On our last evening over in Kerry the other day, John and I took our clients to a little bay because we needed to try and find some clean water - with all the rain we had got, Ballinskelligs Bay was in bad shape, but John’s knowledge of his coastline found our clients some good looking water and we could at least get them bass fishing with a decent degree of confidence.
Now bear in mind firstly that they are fishing in the dark, and secondly that there is a fairly large swell rolling in on a slightly more than gently sloping beach - which means we can’t have them wading out in case the water rolling back down the beach after a surge goes and knocks them off their feet when they can’t see everything going on because it’s dark. We’re talking about some pretty hectic waves rolling in further out, with those white tables of broken water rushing in at us - nice conditions but not easy to fish, and especially at night and just to get to where the bass might be is going to take a long cast before we deal with whether bass can actually home in on a lure in all that turbulence. And it’s dark remember……..
Now I’ve said it before on here - my co-guiding work with John I believe makes me a better angler, and bear in mind that I am never actually fishing with the clients. You know my feelings on “guides” fishing with their clients - you ain’t guiding if you are fishing with them, end of, but that’s not the point here.

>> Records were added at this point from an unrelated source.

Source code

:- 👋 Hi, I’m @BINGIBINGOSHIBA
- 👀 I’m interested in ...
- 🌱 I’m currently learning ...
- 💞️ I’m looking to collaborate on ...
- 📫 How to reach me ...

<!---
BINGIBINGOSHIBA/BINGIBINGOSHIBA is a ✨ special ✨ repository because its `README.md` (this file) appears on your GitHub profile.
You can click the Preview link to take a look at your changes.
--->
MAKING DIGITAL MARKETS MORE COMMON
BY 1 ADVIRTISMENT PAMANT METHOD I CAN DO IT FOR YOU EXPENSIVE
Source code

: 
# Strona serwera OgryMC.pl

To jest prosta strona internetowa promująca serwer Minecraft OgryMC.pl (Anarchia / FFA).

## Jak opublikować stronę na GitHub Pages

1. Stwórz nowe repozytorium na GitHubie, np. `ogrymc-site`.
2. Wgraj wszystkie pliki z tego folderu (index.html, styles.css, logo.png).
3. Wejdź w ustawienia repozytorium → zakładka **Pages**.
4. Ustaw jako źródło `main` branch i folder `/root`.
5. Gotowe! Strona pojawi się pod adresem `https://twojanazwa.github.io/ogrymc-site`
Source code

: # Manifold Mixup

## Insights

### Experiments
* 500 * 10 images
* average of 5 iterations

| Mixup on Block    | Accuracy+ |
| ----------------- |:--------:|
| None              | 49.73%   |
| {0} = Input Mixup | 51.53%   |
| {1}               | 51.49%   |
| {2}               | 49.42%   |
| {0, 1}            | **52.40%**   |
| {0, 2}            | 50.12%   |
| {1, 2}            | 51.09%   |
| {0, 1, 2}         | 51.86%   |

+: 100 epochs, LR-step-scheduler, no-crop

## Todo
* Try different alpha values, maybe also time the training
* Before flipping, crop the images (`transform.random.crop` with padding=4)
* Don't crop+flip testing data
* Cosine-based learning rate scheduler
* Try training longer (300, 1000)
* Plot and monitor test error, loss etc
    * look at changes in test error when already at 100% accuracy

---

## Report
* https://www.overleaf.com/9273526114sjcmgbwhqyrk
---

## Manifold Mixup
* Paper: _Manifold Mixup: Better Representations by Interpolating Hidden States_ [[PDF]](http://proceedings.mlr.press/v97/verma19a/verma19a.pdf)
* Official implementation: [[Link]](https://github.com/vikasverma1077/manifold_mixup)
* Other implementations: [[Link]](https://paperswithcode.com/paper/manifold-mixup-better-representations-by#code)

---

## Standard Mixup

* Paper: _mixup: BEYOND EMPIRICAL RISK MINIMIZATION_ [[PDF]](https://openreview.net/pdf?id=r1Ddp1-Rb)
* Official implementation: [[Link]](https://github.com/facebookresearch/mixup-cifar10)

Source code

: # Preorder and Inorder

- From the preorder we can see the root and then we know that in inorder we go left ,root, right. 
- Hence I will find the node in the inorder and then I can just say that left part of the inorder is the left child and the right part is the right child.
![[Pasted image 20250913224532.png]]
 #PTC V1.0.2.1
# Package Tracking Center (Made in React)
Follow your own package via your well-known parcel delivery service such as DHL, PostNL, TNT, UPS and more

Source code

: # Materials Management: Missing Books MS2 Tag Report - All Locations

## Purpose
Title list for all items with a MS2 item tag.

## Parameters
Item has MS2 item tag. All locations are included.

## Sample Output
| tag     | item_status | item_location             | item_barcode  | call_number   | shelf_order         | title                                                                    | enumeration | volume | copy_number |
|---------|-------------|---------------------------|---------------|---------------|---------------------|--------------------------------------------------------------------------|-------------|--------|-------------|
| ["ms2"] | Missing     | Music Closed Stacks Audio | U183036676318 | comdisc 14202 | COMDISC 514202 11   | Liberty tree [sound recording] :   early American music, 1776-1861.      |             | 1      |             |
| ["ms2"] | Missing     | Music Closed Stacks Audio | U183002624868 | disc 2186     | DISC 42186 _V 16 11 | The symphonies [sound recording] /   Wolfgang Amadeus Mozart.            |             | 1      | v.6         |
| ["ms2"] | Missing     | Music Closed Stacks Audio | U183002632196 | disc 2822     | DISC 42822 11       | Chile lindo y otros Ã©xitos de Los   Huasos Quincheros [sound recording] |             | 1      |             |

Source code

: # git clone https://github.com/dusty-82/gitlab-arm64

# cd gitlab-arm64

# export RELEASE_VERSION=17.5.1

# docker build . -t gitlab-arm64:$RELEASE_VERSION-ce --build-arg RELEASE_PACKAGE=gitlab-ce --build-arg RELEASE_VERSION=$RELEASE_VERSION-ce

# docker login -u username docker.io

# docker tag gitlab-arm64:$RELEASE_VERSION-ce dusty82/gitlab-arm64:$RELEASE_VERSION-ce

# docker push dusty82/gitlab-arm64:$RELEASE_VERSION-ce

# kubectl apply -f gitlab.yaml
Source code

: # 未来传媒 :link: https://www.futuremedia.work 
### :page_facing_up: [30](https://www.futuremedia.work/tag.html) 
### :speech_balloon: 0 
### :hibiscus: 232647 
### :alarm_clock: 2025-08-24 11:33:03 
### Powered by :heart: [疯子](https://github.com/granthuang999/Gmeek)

Nope, because I get to stand back and see so much of what is going on, what then sometimes unfolds can’t help but hit home to me in a different way to if I am actually doing the fishing myself, and especially when something happens that I haven’t seen before. Talk about filing stuff away in head.
Via my recent blog posts, you can probably guess the one lure that John wanted our clients to fish with - yes, the (discontinued) Bass Bullet. They needed to get a fairly long way out and we simply can’t get regular hard lures out far enough. Bear in mind as well that the guys are blasting out those (fast sinking) Bass Bullets and then cranking them in at a pretty fast speed to get them up on the surface - at night remember. They are not working the rods at all and all the lure is doing is skipping and splashing across the top, but of of course we can’t hear or see the lures actually fishing because of the crashing waves. Would you be confident in taking a bass off the top on a fast moving surface fished lure at night and in some pretty hectic conditions?
Well that one single bass around the 5.5lb mark that Andy caught will stick with me forever, and I didn’t even get to see the fish because I was working with two other guys further along the beach. OK, so it wasn’t exactly a fish a chuck, but the simple fact that a decent bass managed to locate that simple kind of lure in those hectic conditions, and at night, well if that doesn’t get in my head as an angler then nothing will. By no means have I fully got to grips with chucking lures at night for bass, but if there is one thing that has struck home to me the last couple of years especially is to stop treating night fishing with lures as some big thing that revolves around doing everything completely differently. Since I said balls to that, I have caught more bass at night on lures. Nope, as ever it’s us human beings applying our logic if you like to the natural world, and just because we can’t see at night, we then think the fish can’t see or feel our lures in the water, and especially when conditions get a bit hectic. Crumbs, if I had known how fascinating lure fishing was, I’d have got into it many years before I did!